[Saved data entries]
Segment Open

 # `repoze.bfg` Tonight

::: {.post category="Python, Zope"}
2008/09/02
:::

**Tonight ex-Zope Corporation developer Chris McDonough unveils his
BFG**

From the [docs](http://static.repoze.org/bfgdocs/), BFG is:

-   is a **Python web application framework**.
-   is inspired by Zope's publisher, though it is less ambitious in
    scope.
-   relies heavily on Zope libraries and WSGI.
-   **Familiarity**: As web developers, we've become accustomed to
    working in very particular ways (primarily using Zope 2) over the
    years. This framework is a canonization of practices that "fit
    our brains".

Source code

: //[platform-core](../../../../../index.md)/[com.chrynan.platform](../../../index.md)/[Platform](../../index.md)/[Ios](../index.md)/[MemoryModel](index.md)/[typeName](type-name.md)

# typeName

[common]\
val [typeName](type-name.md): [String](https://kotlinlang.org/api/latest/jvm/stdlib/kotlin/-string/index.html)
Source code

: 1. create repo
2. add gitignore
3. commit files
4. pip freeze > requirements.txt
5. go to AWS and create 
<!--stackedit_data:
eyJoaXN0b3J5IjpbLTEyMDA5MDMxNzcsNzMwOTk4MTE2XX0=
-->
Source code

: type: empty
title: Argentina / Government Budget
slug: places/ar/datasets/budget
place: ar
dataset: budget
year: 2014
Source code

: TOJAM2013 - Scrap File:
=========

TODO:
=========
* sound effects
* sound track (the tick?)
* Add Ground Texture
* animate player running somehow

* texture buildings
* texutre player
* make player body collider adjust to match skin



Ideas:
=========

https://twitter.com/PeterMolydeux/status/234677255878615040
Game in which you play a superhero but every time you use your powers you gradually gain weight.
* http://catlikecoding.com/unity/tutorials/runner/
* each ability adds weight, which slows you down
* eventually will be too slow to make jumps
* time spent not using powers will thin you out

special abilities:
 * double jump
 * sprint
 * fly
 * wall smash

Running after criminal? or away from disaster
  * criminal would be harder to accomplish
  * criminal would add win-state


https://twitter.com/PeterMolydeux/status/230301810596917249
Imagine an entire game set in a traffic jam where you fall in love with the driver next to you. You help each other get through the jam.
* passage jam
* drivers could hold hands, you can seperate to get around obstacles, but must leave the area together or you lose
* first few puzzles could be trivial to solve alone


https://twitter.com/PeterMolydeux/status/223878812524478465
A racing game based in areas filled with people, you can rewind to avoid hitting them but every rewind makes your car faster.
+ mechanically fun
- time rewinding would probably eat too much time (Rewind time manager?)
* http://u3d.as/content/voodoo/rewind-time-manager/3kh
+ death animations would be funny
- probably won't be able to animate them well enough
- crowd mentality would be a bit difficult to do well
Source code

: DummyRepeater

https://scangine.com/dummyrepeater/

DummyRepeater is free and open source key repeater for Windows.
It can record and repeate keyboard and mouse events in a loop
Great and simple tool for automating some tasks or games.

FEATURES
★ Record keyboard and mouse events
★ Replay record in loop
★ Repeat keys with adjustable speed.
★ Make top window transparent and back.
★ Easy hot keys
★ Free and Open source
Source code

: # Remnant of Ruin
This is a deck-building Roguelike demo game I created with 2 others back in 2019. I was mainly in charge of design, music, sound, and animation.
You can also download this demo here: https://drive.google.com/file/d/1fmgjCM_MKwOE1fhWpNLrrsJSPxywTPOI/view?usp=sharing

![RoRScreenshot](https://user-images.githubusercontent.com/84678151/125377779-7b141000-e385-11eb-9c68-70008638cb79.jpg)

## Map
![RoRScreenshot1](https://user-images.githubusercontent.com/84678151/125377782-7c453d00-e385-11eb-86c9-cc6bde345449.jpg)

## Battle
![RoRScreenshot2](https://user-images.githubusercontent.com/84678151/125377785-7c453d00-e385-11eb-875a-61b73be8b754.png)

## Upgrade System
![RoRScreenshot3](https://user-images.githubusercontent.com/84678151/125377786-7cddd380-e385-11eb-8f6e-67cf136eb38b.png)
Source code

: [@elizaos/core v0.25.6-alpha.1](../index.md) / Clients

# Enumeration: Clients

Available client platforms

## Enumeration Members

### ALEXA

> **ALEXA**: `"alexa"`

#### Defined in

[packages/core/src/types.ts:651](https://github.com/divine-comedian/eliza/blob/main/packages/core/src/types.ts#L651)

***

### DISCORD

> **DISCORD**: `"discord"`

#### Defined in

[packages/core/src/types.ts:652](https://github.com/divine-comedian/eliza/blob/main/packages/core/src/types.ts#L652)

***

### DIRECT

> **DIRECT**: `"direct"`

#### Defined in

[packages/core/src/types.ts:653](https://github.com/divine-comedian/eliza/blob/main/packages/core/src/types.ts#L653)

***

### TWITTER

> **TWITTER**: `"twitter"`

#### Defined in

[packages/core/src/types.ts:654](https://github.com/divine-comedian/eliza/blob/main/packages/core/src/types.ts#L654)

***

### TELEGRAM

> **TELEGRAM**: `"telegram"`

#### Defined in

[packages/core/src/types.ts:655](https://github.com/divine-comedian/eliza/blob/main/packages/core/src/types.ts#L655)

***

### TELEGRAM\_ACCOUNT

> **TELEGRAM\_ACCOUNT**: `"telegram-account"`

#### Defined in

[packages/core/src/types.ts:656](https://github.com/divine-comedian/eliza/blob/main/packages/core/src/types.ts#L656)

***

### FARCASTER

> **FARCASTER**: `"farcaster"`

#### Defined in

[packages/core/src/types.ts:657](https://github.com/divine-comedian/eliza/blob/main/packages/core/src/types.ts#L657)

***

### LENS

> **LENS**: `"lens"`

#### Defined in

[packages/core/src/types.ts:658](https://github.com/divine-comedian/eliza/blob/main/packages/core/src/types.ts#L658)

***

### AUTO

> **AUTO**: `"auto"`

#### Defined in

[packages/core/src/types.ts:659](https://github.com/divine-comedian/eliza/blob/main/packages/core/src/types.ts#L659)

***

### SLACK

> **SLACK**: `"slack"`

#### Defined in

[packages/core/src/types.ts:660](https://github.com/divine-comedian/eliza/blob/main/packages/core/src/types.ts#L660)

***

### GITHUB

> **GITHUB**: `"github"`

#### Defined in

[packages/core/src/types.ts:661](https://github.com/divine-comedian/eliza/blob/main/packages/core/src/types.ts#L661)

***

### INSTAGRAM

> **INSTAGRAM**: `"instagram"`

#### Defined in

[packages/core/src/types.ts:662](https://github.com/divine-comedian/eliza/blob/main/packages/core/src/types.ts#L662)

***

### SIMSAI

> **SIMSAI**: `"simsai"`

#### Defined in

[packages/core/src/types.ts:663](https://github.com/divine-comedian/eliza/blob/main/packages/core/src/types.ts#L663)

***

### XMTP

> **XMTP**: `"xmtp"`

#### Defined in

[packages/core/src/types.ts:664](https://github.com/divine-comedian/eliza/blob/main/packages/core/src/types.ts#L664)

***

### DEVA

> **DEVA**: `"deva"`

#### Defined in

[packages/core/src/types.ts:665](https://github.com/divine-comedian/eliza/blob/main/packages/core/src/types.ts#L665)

Segment Closed

Problem details: Some lines of the data above may hold the word "well"; state how many do, and give only that number.

Completed exercise: 2